A month later, there’s no doubt about whose assessment was more accurate. Chinese leaders are clearly concerned about the dollar. How they will react is a question hanging over markets, and it’s time to take up the discussion.
Everyone knows China wants to reduce its dollar holdings. Little is known about how that process may unfold and how much work and preparation needs to go into it. Lots, in fact.
Think of China and the US in history’s most expensive divorce. The two economies total $17 trillion (Rs827.9 trillion) of output, and polls in China show little support for adding to almost $800 billion of US treasurys.
This argument can be broadened to the rest of Asia. The idea that China or Japan—with $686 billion of treasurys—can just start selling massive blocks of dollars is ridiculous. It would devastate global markets and the fallout would boomerang on Asia. If you think markets are shaky now, just wait until word of a central bank fire sale gets around.
Sure, Singapore (with $40 billion of treasurys), India ($39 billion) or South Korea ($35 billion) could try to dump dollars on the stealth.
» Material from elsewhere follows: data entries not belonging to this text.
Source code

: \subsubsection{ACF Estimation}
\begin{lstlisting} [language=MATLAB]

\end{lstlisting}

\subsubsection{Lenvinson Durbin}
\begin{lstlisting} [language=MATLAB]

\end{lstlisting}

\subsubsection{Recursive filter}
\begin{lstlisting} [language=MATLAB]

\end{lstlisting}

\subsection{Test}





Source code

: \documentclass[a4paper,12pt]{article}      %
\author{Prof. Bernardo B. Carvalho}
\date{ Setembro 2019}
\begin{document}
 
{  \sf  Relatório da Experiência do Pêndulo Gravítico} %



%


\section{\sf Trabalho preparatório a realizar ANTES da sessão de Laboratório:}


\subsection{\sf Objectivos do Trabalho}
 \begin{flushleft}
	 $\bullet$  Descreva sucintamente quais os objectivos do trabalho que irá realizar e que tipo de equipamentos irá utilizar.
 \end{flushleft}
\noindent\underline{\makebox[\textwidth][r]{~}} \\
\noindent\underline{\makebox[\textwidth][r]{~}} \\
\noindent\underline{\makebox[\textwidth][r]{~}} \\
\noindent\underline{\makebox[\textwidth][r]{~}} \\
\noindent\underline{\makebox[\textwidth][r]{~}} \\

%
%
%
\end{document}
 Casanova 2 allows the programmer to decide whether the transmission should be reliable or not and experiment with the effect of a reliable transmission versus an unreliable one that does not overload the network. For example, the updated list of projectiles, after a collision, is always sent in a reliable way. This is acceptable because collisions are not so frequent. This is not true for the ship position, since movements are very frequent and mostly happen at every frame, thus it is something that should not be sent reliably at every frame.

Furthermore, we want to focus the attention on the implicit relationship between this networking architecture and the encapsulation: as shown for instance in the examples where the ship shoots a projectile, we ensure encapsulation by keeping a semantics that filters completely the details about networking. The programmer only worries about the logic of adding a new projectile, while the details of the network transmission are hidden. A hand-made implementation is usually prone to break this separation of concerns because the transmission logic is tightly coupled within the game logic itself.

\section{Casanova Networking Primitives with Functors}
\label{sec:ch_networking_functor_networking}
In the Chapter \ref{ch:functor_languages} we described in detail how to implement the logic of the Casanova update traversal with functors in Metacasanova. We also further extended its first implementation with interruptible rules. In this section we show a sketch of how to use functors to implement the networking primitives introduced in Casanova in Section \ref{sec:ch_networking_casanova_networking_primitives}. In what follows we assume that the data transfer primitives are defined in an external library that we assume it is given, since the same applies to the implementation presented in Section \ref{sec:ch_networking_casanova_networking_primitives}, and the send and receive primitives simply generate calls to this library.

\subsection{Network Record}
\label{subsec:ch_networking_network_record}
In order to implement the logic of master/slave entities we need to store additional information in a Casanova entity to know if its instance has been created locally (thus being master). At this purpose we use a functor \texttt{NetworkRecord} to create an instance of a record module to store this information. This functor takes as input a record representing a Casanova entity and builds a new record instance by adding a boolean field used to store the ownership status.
Good luck in this highly connected, around-the-clock world. News that a key economy seeks a first-mover advantage over peers would inspire copycat selling. Expect investors and traders to respond with massive sell orders.
Warren Buffett can discreetly trim Berkshire Hathaway Inc.’s interest in a firm or a currency. How a central bank divests itself of tens or hundreds of billions of dollars on the sly is another matter.
Governments that may be concerned about getting stuck with their dollars for good have a point. And by curtailing investments in dollars today, Asia is ensuring that the US currency will be worth less a year from now. Bernard Madoff can tell you a thing or two about how this process works.
What may be necessary is a global framework or pact to end the dollar’s dominance. A Plaza Accord of sorts may be needed to dismantle the so-called Bretton Woods II system of tying currencies to the dollar that emerged after the global crises of 1997 and 1998. A Dollar Accord, anyone?
Politics will be a stumbling block. It’s hard to envision the US signing on to scrap the dollar as the reserve currency. Neither the euro nor the yen is ready to replace it. And China’s designs on currency domination are at least a decade away.
The amount of scrutiny the dollar’s successor would face makes you wonder who would want to print the reserve currency. That explains why the most credible argument making the rounds involves the International Monetary Fund’s (IMF) so-called special drawing rights, or SDRs.
They are really an account of exchange, rather than legal tender, and are calculated according to a basket of currencies consisting of the dollar, euro, yen and pound. Chinese central bank governor Zhou Xiaochuan wants IMF to move toward creating a super-sovereign reserve currency.
Or, here’s another suggestion: Brady bonds for less-troubled economies. The idea behind bonds created in the 1980s as part of Latin America’s debt restructuring was to let investors swap their claims on nations in turmoil for tradeable instruments. A similar process may work with the dollar.